Pictures paired with source code
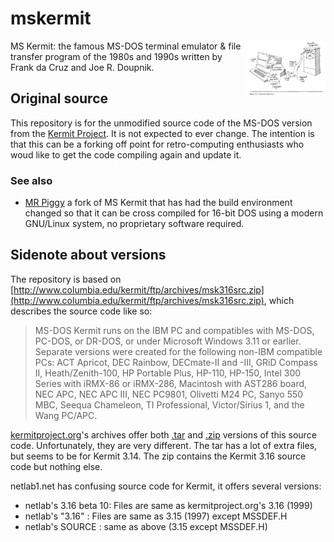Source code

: # mskermit
<img src="README.md.d/localremote.jpg" align="right" width="25%" alt="Greg Ulrich's diagram of Kermit connecting to a remote host from the Kermit Book (circa 1987)">

MS Kermit: the famous MS-DOS terminal emulator &amp; file transfer program of the 1980s and 1990s written by Frank da Cruz and Joe R. Doupnik. 

## Original source

This repository is for the unmodified source code of the MS-DOS
version from the [Kermit Project](https://kermitproject.org).
It is not expected to ever change. The intention is that this can be a forking off point for
retro-computing enthusiasts who woud like to get the code compiling
again and update it. 

### See also

* [MR Piggy](https://github.com/hackerb9/mrpiggy) a fork of MS Kermit that has had the build environment changed so that it can be cross compiled for 16-bit DOS using a modern GNU/Linux system, no proprietary software required. 

## Sidenote about versions

The repository is based on [http://www.columbia.edu/kermit/ftp/archives/msk316src.zip](http://www.columbia.edu/kermit/ftp/archives/msk316src.zip), which describes the source code like so:

> MS-DOS Kermit runs on the IBM PC and compatibles with MS-DOS, PC-DOS, or DR-DOS, or under Microsoft Windows 3.11 or earlier. Separate versions were created for the following non-IBM compatible PCs: ACT Apricot, DEC Rainbow, DECmate-II and -III, GRiD Compass II, Heath/Zenith-100, HP Portable Plus, HP-110, HP-150, Intel 300 Series with iRMX-86 or iRMX-286, Macintosh with AST286 board, NEC APC, NEC APC III, NEC PC9801, Olivetti M24 PC, Sanyo 550 MBC, Seequa Chameleon, TI Professional, Victor/Sirius 1, and the Wang PC/APC. 

[kermitproject.org](https://kermitproject.org/archive.html#mskermit)'s
archives offer both
[.tar](http://www.columbia.edu/kermit/ftp/archives/mskermit.tar.gz) and
[.zip](http://www.columbia.edu/kermit/ftp/archives/msk316src.zip)
versions of this source code. Unfortunately, they are very different.
The tar has a lot of extra files, but seems to be for Kermit 3.14. The
zip contains the Kermit 3.16 source code but nothing else.

netlab1.net has confusing source code for Kermit, it offers several
versions:

* netlab's 3.16 beta 10: Files are same as kermitproject.org's 3.16 (1999)
* netlab's "3.16"      : Files are same as 3.15 (1997) except MSSDEF.H
* netlab's SOURCE      : same as above (3.15 except MSSDEF.H)
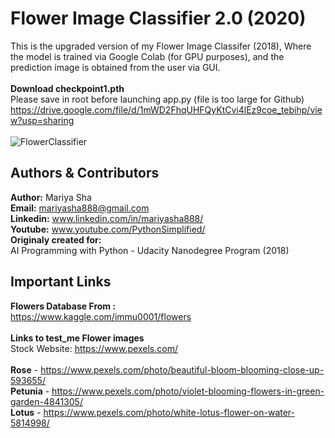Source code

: Flower Image Classifier 2.0 (2020)
===
This is the upgraded version of my Flower Image Classifer (2018),
Where the model is trained via Google Colab (for GPU purposes), 
and the prediction image is obtained from the user via GUI.
<br>
<br>
**Download checkpoint1.pth**
<br>
Please save in root before launching app.py (file is too large for Github)
<br>
https://drive.google.com/file/d/1mWD2FhqUHFQyKtCvi4lEz9coe_tebihp/view?usp=sharing
<br>
<br>
![FlowerClassifier](https://user-images.githubusercontent.com/32107652/100806282-05a29300-33e5-11eb-903c-838809abd094.jpg)
<br>

Authors & Contributors
---

**Author:** Mariya Sha
<br>
**Email:** mariyasha888@gmail.com
<br>
**Linkedin:** www.linkedin.com/in/mariyasha888/
<br>
**Youtube:** www.youtube.com/PythonSimplified/
<br>
**Originaly created for:**
<br>
AI Programming with Python - Udacity Nanodegree Program (2018)
<br>

Important Links
---

**Flowers Database From :**
<br>
https://www.kaggle.com/immu0001/flowers
<br>
<br>
**Links to test_me Flower images**
<br>
Stock Website: https://www.pexels.com/
<br>
<br>
**Rose** - https://www.pexels.com/photo/beautiful-bloom-blooming-close-up-593655/
<br>
**Petunia** - https://www.pexels.com/photo/violet-blooming-flowers-in-green-garden-4841305/
<br>
**Lotus** - https://www.pexels.com/photo/white-lotus-flower-on-water-5814998/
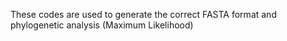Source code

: These codes are used to generate the correct FASTA format and phylogenetic analysis (Maximum Likelihood)
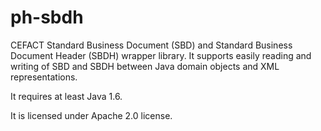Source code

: ph-sbdh
==========

CEFACT Standard Business Document (SBD) and Standard Business Document Header (SBDH) wrapper library.
It supports easily reading and writing of SBD and SBDH between Java domain objects and XML representations.

It requires at least Java 1.6.

It is licensed under Apache 2.0 license.

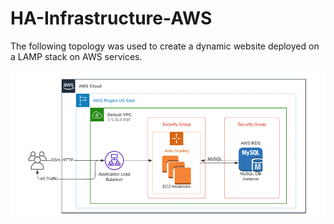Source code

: # HA-Infrastructure-AWS

The following topology was used to create a dynamic website deployed on a LAMP stack on AWS services.

![alt text](Images/HA-Topology.PNG)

» **WHAT IS NEEDED**
Each line of the records above that contains the word "Java" should be counted; give the resulting number without further words.

» **TASK RESPONSE**
2